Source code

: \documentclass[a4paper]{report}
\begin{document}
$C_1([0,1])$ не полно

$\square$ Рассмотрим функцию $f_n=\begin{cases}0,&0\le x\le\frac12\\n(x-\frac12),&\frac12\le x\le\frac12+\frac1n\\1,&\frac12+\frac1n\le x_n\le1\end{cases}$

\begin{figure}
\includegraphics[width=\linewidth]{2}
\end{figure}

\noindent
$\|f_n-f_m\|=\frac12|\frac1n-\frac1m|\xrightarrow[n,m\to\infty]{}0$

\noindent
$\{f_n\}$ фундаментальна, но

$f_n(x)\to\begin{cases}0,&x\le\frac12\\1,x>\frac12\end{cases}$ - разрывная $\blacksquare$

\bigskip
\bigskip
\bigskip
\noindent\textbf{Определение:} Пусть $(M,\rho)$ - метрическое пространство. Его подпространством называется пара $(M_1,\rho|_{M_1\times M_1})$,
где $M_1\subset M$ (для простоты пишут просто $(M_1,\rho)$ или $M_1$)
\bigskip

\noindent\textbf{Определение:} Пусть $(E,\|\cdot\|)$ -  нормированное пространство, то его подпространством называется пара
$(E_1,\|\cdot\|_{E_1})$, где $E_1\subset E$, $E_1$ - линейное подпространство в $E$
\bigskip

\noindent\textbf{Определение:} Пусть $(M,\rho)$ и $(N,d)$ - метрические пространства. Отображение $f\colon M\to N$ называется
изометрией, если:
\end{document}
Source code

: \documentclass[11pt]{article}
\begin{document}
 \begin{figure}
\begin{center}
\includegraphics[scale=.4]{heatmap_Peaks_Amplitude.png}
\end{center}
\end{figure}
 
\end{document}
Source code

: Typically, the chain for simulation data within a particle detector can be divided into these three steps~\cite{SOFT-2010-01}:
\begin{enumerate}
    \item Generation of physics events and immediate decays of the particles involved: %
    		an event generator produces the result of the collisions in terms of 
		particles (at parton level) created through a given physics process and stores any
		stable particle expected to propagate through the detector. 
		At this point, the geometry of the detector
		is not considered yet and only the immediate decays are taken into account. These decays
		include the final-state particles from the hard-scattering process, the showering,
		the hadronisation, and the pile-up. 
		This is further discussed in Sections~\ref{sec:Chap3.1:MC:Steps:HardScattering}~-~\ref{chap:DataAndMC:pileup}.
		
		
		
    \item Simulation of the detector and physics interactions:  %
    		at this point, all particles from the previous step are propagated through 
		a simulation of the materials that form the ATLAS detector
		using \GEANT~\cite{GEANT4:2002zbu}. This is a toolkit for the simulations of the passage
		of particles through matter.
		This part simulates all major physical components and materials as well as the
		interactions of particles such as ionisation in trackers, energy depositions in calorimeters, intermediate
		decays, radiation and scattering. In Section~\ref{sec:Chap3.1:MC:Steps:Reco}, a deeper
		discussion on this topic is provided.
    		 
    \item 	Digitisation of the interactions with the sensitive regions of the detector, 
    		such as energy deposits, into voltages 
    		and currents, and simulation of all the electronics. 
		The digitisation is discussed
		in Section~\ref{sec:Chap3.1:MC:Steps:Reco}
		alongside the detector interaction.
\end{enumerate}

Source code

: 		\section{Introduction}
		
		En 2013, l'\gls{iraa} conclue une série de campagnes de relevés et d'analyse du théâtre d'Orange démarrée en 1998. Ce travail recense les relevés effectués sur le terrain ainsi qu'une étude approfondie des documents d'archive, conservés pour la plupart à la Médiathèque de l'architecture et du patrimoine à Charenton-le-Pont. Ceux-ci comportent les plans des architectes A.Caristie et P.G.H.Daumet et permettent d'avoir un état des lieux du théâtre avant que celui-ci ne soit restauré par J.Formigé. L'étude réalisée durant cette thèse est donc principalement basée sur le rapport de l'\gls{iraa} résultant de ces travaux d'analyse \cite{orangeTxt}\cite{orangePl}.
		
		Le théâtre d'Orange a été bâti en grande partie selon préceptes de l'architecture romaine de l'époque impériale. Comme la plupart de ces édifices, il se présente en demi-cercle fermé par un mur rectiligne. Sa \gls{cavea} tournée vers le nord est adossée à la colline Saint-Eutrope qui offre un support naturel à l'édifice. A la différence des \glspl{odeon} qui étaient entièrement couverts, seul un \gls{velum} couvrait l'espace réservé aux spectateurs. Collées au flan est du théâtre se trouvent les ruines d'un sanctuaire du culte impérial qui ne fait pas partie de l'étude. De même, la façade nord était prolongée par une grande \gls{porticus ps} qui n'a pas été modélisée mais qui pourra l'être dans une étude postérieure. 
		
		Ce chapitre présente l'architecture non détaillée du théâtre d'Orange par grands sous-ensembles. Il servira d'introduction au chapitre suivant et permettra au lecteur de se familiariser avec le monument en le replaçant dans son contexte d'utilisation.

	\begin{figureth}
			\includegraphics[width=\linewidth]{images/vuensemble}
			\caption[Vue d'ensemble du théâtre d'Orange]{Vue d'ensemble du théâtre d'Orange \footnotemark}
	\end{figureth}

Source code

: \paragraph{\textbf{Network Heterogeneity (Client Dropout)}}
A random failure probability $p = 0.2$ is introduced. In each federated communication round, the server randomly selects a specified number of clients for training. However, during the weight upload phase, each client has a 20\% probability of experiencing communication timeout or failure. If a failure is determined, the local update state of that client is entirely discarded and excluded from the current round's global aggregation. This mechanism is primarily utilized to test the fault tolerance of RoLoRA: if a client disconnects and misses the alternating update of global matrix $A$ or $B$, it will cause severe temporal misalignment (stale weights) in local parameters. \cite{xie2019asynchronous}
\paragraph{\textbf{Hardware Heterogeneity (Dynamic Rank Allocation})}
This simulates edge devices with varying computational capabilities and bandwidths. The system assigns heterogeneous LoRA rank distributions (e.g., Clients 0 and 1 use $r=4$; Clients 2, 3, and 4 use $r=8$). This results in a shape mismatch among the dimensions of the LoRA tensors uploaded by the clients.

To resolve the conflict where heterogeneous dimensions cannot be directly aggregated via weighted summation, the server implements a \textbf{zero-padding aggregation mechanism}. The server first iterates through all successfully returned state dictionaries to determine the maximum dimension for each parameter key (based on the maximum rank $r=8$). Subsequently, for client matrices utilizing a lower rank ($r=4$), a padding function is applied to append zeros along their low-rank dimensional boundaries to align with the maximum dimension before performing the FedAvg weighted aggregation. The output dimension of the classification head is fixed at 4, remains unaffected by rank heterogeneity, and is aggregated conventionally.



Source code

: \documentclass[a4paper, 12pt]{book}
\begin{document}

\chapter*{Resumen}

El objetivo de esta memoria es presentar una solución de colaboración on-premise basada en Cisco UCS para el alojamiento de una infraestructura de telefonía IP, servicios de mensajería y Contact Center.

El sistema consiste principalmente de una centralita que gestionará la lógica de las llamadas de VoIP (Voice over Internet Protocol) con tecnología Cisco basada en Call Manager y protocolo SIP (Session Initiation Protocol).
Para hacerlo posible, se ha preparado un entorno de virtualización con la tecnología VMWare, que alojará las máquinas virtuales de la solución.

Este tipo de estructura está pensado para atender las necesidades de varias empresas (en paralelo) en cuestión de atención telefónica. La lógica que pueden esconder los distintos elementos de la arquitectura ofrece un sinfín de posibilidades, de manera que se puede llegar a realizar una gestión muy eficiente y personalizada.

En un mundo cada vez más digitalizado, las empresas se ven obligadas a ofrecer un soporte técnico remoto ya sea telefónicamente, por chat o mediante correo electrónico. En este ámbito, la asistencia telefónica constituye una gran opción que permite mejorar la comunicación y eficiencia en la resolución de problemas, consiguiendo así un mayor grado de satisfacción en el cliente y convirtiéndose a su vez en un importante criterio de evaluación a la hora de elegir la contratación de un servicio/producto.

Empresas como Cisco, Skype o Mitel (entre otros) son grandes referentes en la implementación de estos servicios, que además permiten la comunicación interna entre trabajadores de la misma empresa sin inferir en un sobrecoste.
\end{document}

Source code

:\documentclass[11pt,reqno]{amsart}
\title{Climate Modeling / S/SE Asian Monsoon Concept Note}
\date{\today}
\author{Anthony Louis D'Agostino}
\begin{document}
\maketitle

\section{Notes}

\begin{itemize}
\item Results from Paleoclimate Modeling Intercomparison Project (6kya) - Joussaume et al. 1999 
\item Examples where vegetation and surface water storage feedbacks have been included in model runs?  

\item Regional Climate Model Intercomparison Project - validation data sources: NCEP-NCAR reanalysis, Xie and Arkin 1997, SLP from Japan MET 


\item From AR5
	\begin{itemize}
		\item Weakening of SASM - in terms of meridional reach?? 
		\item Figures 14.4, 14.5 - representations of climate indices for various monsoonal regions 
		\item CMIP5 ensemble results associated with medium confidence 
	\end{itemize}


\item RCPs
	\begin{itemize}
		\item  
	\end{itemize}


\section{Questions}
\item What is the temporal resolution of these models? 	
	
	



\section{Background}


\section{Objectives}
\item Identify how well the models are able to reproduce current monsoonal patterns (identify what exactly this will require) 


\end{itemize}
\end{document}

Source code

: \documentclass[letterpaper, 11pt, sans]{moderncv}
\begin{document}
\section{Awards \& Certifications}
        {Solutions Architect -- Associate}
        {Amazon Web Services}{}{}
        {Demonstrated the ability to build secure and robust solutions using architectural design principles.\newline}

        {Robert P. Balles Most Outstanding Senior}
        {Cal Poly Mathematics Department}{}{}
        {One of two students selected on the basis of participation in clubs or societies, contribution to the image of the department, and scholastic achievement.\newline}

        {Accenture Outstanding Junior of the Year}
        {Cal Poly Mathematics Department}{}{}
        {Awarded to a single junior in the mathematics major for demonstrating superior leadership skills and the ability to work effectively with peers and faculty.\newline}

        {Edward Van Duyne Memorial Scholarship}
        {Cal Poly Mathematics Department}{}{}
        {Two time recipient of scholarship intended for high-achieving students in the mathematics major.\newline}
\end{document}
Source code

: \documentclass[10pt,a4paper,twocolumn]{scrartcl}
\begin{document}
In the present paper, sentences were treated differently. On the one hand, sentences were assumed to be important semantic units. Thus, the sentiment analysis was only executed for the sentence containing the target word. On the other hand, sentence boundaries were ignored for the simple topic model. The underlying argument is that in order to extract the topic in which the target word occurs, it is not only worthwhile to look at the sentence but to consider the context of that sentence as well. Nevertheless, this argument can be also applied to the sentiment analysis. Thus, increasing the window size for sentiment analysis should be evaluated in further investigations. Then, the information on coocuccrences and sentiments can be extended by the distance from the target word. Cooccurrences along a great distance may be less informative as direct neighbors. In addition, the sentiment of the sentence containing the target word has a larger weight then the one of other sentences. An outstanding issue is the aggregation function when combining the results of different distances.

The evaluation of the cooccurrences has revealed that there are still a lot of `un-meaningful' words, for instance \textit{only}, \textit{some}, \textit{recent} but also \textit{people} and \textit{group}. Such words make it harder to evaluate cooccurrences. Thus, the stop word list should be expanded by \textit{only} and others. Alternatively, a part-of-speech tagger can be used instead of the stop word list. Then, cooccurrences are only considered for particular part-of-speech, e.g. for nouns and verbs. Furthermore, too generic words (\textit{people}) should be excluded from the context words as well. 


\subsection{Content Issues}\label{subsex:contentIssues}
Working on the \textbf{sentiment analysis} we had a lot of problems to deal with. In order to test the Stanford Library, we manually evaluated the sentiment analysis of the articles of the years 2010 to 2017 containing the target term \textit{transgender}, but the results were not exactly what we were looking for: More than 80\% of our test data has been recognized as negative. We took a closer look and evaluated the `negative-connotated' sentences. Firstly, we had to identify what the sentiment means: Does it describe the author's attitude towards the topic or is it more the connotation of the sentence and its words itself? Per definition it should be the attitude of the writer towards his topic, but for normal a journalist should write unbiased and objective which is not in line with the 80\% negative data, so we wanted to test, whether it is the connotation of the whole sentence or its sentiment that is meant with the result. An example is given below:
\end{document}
++++++
» Task objective:
Go through the records and show every line with the string "cdot" in it.

» Finished exercise:
\noindent\textbf{Определение:} Пусть $(E,\|\cdot\|)$ -  нормированное пространство, то его подпространством называется пара
$(E_1,\|\cdot\|_{E_1})$, где $E_1\subset E$, $E_1$ - линейное подпространство в $E$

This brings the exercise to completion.